A new framework for neural networks’ processing enables artificial intelligence to better judge objects and potential threats in hostile environments. Researchers from the U.S. Army Combat Capabilities Development Command, known as DEVCOM, Army Research Laboratory and university partners from the Internet of Battlefield Things Collaborative Research Alliance (IoBT CRA) developed a method for neural networks to be more confident in their understanding of battlefield environments.
To achieve this, researchers reviewed frameworks to represent uncertainty, categorized sources of uncertainty in military information-networks’ common operating environment, and most importantly created solutions to manage uncertainty within systems. The researchers developed insights from the uncertainty management approaches into a workflow that maximizes effectiveness in accomplishing mission goals despite the presence of uncertainty in data inputs. Through this process, they teach neural networks when to say, “I am sure,” and be right about it.
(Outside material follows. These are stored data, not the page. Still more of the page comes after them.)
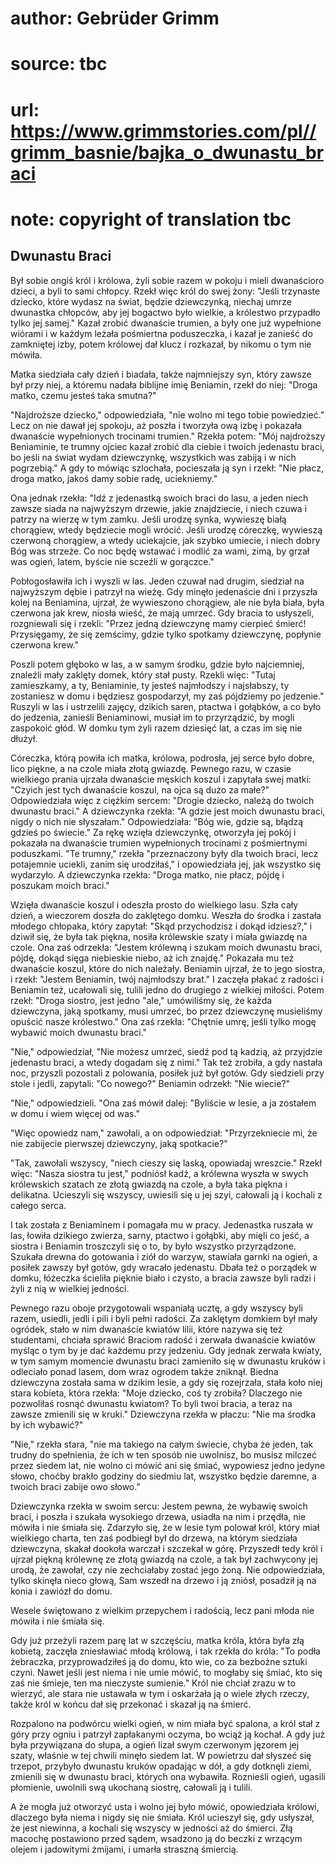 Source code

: # author: Gebrüder Grimm
# source: tbc
# url: https://www.grimmstories.com/pl//grimm_basnie/bajka_o_dwunastu_braci
# note: copyright of translation tbc

## Dwunastu Braci 

Był sobie ongiś król i królowa, żyli sobie razem w pokoju i mieli
dwanaścioro dzieci, a byli to sami chłopcy. Rzekł więc król do swej
żony: "Jeśli trzynaste dziecko, które wydasz na świat, będzie
dziewczynką, niechaj umrze dwunastka chłopców, aby jej bogactwo było
wielkie, a królestwo przypadło tylko jej samej." Kazał zrobić dwanaście
trumien, a były one już wypełnione wiórami i w każdym leżała pośmiertna
poduszeczka, i kazał je zanieść do zamkniętej izby, potem królowej dał
klucz i rozkazał, by nikomu o tym nie mówiła.

Matka siedziała cały dzień i biadała, także najmniejszy syn, który
zawsze był przy niej, a któremu nadała biblijne imię Beniamin, rzekł do
niej: "Droga matko, czemu jesteś taka smutna?"

"Najdroższe dziecko," odpowiedziała, "nie wolno mi tego tobie
powiedzieć." Lecz on nie dawał jej spokoju, aż poszła i tworzyła ową
izbę i pokazała dwanaście wypełnionych trocinami trumien." Rzekła
potem: "Mój najdroższy Beniaminie, te trumny ojciec kazał zrobić dla
ciebie i twoich jedenastu braci, bo jeśli na świat wydam dziewczynkę,
wszystkich was zabiją i w nich pogrzebią." A gdy to mówiąc szlochała,
pocieszała ją syn i rzekł: "Nie płacz, droga matko, jakoś damy sobie
radę, uciekniemy."

Ona jednak rzekła: "Idź z jedenastką swoich braci do lasu, a jeden
niech zawsze siada na najwyższym drzewie, jakie znajdziecie, i niech
czuwa i patrzy na wierzę w tym zamku. Jeśli urodzę synka, wywieszę białą
chorągiew, wtedy będziecie mogli wrócić. Jeśli urodzę córeczkę, wywieszą
czerwoną chorągiew, a wtedy uciekajcie, jak szybko umiecie, i niech
dobry Bóg was strzeże. Co noc będę wstawać i modlić za wami, zimą, by
grzał was ogień, latem, byście nie sczeźli w gorączce."

Pobłogosławiła ich i wyszli w las. Jeden czuwał nad drugim, siedział na
najwyższym dębie i patrzył na wieżę. Gdy minęło jedenaście dni i
przyszła kolej na Beniamina, ujrzał, że wywieszono chorągiew, ale nie
była biała, była czerwona jak krew, niosła wieść, że mają umrzeć. Gdy
bracia to usłyszeli, rozgniewali się i rzekli: "Przez jedną dziewczynę
mamy cierpieć śmierć! Przysięgamy, że się zemścimy, gdzie tylko spotkamy
dziewczynę, popłynie czerwona krew."

Poszli potem głęboko w las, a w samym środku, gdzie było najciemniej,
znaleźli mały zaklęty domek, który stał pusty. Rzekli więc: "Tutaj
zamieszkamy, a ty, Beniaminie, ty jesteś najmłodszy i najsłabszy, ty
zostaniesz w domu i będziesz gospodarzył, my zaś pójdziemy po
jedzenie." Ruszyli w las i ustrzelili zajęcy, dzikich saren, ptactwa i
gołąbków, a co było do jedzenia, zanieśli Beniaminowi, musiał im to
przyrządzić, by mogli zaspokoić głód. W domku tym żyli razem dziesięć
lat, a czas im się nie dłużył.

Córeczka, którą powiła ich matka, królowa, podrosła, jej serce było
dobre, lico piękne, a na czole miała złotą gwiazdę. Pewnego razu, w
czasie wielkiego prania ujrzała dwanaście męskich koszul i zapytała swej
matki: "Czyich jest tych dwanaście koszul, na ojca są dużo za małe?"
Odpowiedziała więc z ciężkim sercem: "Drogie dziecko, należą do twoich
dwunastu braci." A dziewczynka rzekła: "A gdzie jest moich dwunastu
braci, nigdy o nich nie słyszałam." Odpowiedziała: "Bóg wie, gdzie są,
błądzą gdzieś po świecie." Za rękę wzięła dziewczynkę, otworzyła jej
pokój i pokazała na dwanaście trumien wypełnionych trocinami z
pośmiertnymi poduszkami. "Te trumny," rzekła "przeznaczony były dla
twoich braci, lecz potajemnie uciekli, zanim się urodziłaś," i
opowiedziała jej, jak wszystko się wydarzyło. A dziewczynka rzekła:
"Droga matko, nie płacz, pójdę i poszukam moich braci."

Wzięła dwanaście koszul i odeszła prosto do wielkiego lasu. Szła cały
dzień, a wieczorem doszła do zaklętego domku. Weszła do środka i zastała
młodego chłopaka, który zapytał: "Skąd przychodzisz i dokąd idziesz?,"
i dziwił się, że była tak piękna, nosiła królewskie szaty i miała
gwiazdę na czole. Ona zaś odrzekła: "Jestem królewną i szukam moich
dwunastu braci, pójdę, dokąd sięga niebieskie niebo, aż ich znajdę."
Pokazała mu też dwanaście koszul, które do nich należały. Beniamin
ujrzał, że to jego siostra, i rzekł: "Jestem Beniamin, twój najmłodszy
brat." I zaczęła płakać z radości i Beniamin też, ucałowali się, tulili
jedno do drugiego z wielkiej miłości. Potem rzekł: "Droga siostro, jest
jedno "ale," umówiliśmy się, że każda dziewczyna, jaką spotkamy, musi
umrzeć, bo przez dziewczynę musieliśmy opuścić nasze królestwo." Ona
zaś rzekła: "Chętnie umrę, jeśli tylko mogę wybawić moich dwunastu
braci."

"Nie," odpowiedział, "Nie możesz umrzeć, siedź pod tą kadzią, aż
przyjdzie jedenastu braci, a wtedy dogadam się z nimi." Tak też
zrobiła, a gdy nastała noc, przyszli pozostali z polowania, posiłek już
był gotów. Gdy siedzieli przy stole i jedli, zapytali: "Co nowego?"
Beniamin odrzekł: "Nie wiecie?"

"Nie," odpowiedzieli. "Ona zaś mówił dalej: "Byliście w lesie, a ja
zostałem w domu i wiem więcej od was."

"Więc opowiedz nam," zawołali, a on odpowiedział: "Przyrzekniecie mi,
że nie zabijecie pierwszej dziewczyny, jaką spotkacie?"

"Tak, zawołali wszyscy, "niech cieszy się laską, opowiadaj wreszcie."
Rzekł więc: "Nasza siostra tu jest," podniósł kadź, a królewna wyszła
w swych królewskich szatach ze złotą gwiazdą na czole, a była taka
piękna i delikatna. Ucieszyli się wszyscy, uwiesili się u jej szyi,
całowali ją i kochali z całego serca.

I tak została z Beniaminem i pomagała mu w pracy. Jedenastka ruszała w
las, łowiła dzikiego zwierza, sarny, ptactwo i gołąbki, aby mięli co
jeść, a siostra i Beniamin troszczyli się o to, by było wszystko
przyrządzone. Szukała drewna do gotowania i ziół do warzyw, stawiała
garnki na ogień, a posiłek zawszy był gotów, gdy wracało jedenastu.
Dbała też o porządek w domku, łóżeczka ścieliła pięknie biało i czysto,
a bracia zawsze byli radzi i żyli z nią w wielkiej jedności.

Pewnego razu oboje przygotowali wspaniałą ucztę, a gdy wszyscy byli
razem, usiedli, jedli i pili i byli pełni radości. Za zaklętym domkiem
był mały ogródek, stało w nim dwanaście kwiatów lilii, które nazywa się
też studentami, chciała sprawić Braciom radość i zerwała dwanaście
kwiatów myśląc o tym by je dać każdemu przy jedzeniu. Gdy jednak zerwała
kwiaty, w tym samym momencie dwunastu braci zamieniło się w dwunastu
kruków i odleciało ponad lasem, dom wraz ogrodem także zniknął. Biedna
dziewczyna została sama w dzikim lesie, a gdy się rozejrzała, stała koło
niej stara kobieta, która rzekła: "Moje dziecko, coś ty zrobiła?
Dlaczego nie pozwoliłaś rosnąć dwunastu kwiatom? To byli twoi bracia, a
teraz na zawsze zmienili się w kruki." Dziewczyna rzekła w płaczu:
"Nie ma środka by ich wybawić?"

"Nie," rzekła stara, "nie ma takiego na całym świecie, chyba że
jeden, tak trudny do spełnienia, że ich w ten sposób nie uwolnisz, bo
musisz milczeć przez siedem lat, nie wolno ci mówić ani się śmiać,
wypowiesz jedno jedyne słowo, choćby brakło godziny do siedmiu lat,
wszystko będzie daremne, a twoich braci zabije owo słowo."

Dziewczynka rzekła w swoim sercu: Jestem pewna, że wybawię swoich braci,
i poszła i szukała wysokiego drzewa, usiadła na nim i przędła, nie
mówiła i nie śmiała się. Zdarzyło się, że w lesie tym polował król,
który miał wielkiego charta, ten zaś podbiegł był do drzewa, na którym
siedziała dziewczyna, skakał dookoła warczał i szczekał w górę.
Przyszedł tedy król i ujrzał piękną królewnę ze złotą gwiazdą na czole,
a tak był zachwycony jej urodą, że zawołał, czy nie zechciałaby zostać
jego żoną. Nie odpowiedziała, tylko skinęła nieco głową, Sam wszedł na
drzewo i ją zniósł, posadził ją na konia i zawiózł do domu.

Wesele świętowano z wielkim przepychem i radością, lecz pani młoda nie
mówiła i nie śmiała się.

Gdy już przeżyli razem parę lat w szczęściu, matka króla, która była złą
kobietą, zaczęła zniesławiać młodą królową, i tak rzekła do króla: "To
podła żebraczka, przyprowadziłeś ją do domu, kto wie, co za bezbożne
sztuki czyni. Nawet jeśli jest niema i nie umie mówić, to mogłaby się
śmiać, kto się zaś nie śmieje, ten ma nieczyste sumienie." Król nie
chciał zrazu w to wierzyć, ale stara nie ustawała w tym i oskarżała ją o
wiele złych rzeczy, także król w końcu dał się przekonać i skazał ją na
śmierć.

Rozpalono na podwórcu wielki ogień, w nim miała być spalona, a król stał
z góry przy ogniu i patrzył zapłakanymi oczyma, bo wciąż ją kochał. A
gdy już była przywiązana do słupa, a ogień lizał swym czerwonym jęzorem
jej szaty, właśnie w tej chwili minęło siedem lat. W powietrzu dał
słyszeć się trzepot, przybyło dwunastu kruków opadając w dół, a gdy
dotknęli ziemi, zmienili się w dwunastu braci, których ona wybawiła.
Roznieśli ogień, ugasili płomienie, uwolnili swą ukochaną siostrę,
całowali ją i tulili.

A że mogła już otworzyć usta i wolno jej było mówić, opowiedziała
królowi, dlaczego była niema i nigdy się nie śmiała. Król ucieszył się,
gdy usłyszał, że jest niewinna, a kochali się wszyscy w jedności aż do
śmierci. Złą macochę postawiono przed sądem, wsadzono ją do beczki z
wrzącym olejem i jadowitymi żmijami, i umarła straszną śmiercią.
This improved confidence in neural networks has significant implications for the battlefield, as certainty in AI conclusions and behaviors is paramount to ensure ethical and effective decision-making autonomy in combat.
“Modern defense applications, like Aided Target Recognition, increasingly leverage advances in AI to enhance automation of various battlefield functions” said Dr. Maggie Wigness, Army researcher and deputy collaborative alliance manager of the IoBT CRA. “A key component of improving automation is to improve machine confidence in understanding its environment, so that the machine can exercise ‘good judgment.’”
Older intelligent-system technologies often relied on approaches that were well-understood by engineers to deliver answers, but the rise of AI in general, and neural networks in particular changes that.
“Older data fusion technologies like a green circular radar screen, resembling those often shown in older movies, would show targets as dots bleeping on the screen,” said Dr. Tarek Abdelzaher, a professor at the University of Illinois and the academic lead of the lab’s IoBT CRA. “Operators knew something was approaching because they could see the dots and knew what a dot meant.”
Tomorrow’s operating environment will be filled with smart autonomous devices and platforms that create diverse and complex information signatures. “AI can pick up the data from these complex information signatures, but the logic that connects those signals to a conclusion such as, ‘this is a target,’ is a lot more complicated and difficult for the machine to indicate to the operator,” he said.
Because of more subtle signals that operators may not understand, it is no longer always clear why a data fusion system thinks an item is, for example, a tank versus a civilian, nor is it always clear how confident the system is in its assessment. The researchers address this through their paper, On Uncertainty and Robustness in Large-Scale Intelligent Data Fusion Systems, published in the 2nd IEEE International Conference on Cognitive Machine Intelligence, and through solutions developed in the IoBT CRA, which are helping to enable unconstrained command and control of complex, intelligent, pervasive systems-of-systems in modern battlespaces.
This work and additional related work in the IoBT CRA, unlike other mainstream AI research, was specifically designed by the IoBT CRA to work within the battlefield setting, focusing on mitigating uncertainty in hostile environments under significant resource constraints and communication bottlenecks. Hostile environments create unique issues for the Army — platforms are destroyed, communication links are disrupted, sensors get infiltrated to give bad data, yet the Army relies on the AI to continue to work correctly. The researchers said an AI-enabled common operating environment is expected to withstand failures, circumvent its inability to communicate, and reach accurate conclusions.